(Task objective)
Look through the data below, and copy each line that carries the word "includegraphics".
=== Input records ===
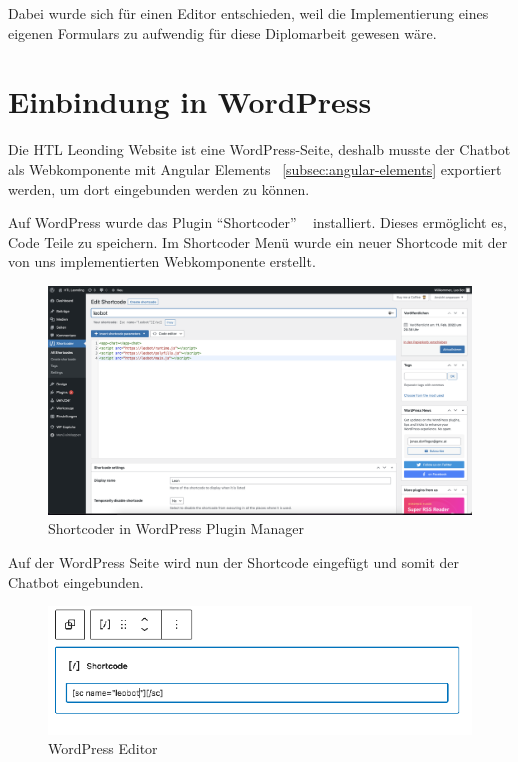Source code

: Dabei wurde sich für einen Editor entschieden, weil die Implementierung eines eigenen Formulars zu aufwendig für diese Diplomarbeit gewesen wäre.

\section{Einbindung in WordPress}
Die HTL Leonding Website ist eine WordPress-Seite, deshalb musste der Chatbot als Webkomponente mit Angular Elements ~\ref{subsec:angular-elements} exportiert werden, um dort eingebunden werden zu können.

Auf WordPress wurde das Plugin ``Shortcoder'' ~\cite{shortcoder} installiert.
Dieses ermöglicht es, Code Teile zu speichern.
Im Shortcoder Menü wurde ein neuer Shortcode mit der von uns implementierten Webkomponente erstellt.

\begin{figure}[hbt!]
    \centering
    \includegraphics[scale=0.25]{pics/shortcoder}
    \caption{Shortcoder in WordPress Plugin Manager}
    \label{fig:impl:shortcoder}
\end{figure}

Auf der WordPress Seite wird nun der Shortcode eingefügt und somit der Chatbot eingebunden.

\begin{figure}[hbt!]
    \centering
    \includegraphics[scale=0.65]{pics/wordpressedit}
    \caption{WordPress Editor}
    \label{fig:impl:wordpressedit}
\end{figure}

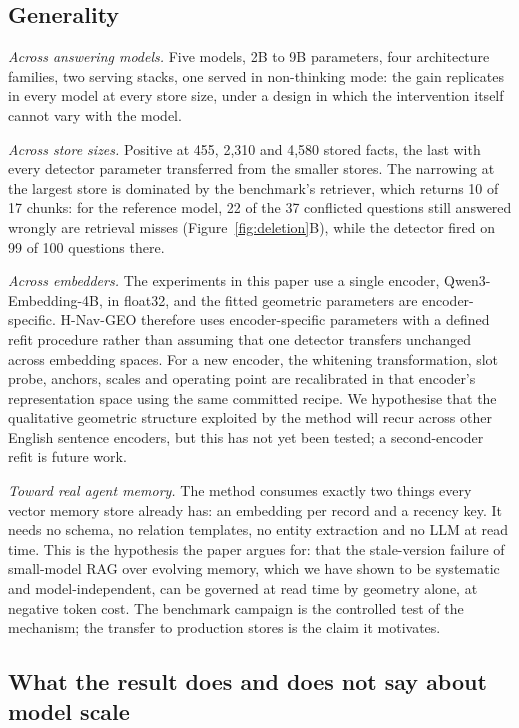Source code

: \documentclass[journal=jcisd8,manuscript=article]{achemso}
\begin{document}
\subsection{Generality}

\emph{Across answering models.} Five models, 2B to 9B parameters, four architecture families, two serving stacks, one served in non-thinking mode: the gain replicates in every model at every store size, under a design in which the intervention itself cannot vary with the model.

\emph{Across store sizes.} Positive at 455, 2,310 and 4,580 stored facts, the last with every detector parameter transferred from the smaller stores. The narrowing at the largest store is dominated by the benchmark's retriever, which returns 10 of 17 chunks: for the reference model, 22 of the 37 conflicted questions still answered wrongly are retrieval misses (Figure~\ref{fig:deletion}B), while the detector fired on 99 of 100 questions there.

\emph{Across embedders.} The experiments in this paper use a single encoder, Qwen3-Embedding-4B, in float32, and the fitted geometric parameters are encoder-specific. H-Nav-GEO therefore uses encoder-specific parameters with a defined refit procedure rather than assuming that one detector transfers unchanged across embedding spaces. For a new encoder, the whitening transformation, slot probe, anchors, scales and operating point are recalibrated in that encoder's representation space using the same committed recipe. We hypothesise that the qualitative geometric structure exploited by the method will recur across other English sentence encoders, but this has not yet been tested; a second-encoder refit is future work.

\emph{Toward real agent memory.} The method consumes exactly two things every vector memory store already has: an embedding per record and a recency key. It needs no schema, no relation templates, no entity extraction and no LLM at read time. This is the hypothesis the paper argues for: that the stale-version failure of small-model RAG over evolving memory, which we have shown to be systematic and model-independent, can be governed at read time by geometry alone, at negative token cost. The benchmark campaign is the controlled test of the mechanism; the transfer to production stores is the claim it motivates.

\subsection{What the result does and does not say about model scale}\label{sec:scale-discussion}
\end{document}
===
(Final answer)
    \includegraphics[scale=0.25]{pics/shortcoder}
    \includegraphics[scale=0.65]{pics/wordpressedit}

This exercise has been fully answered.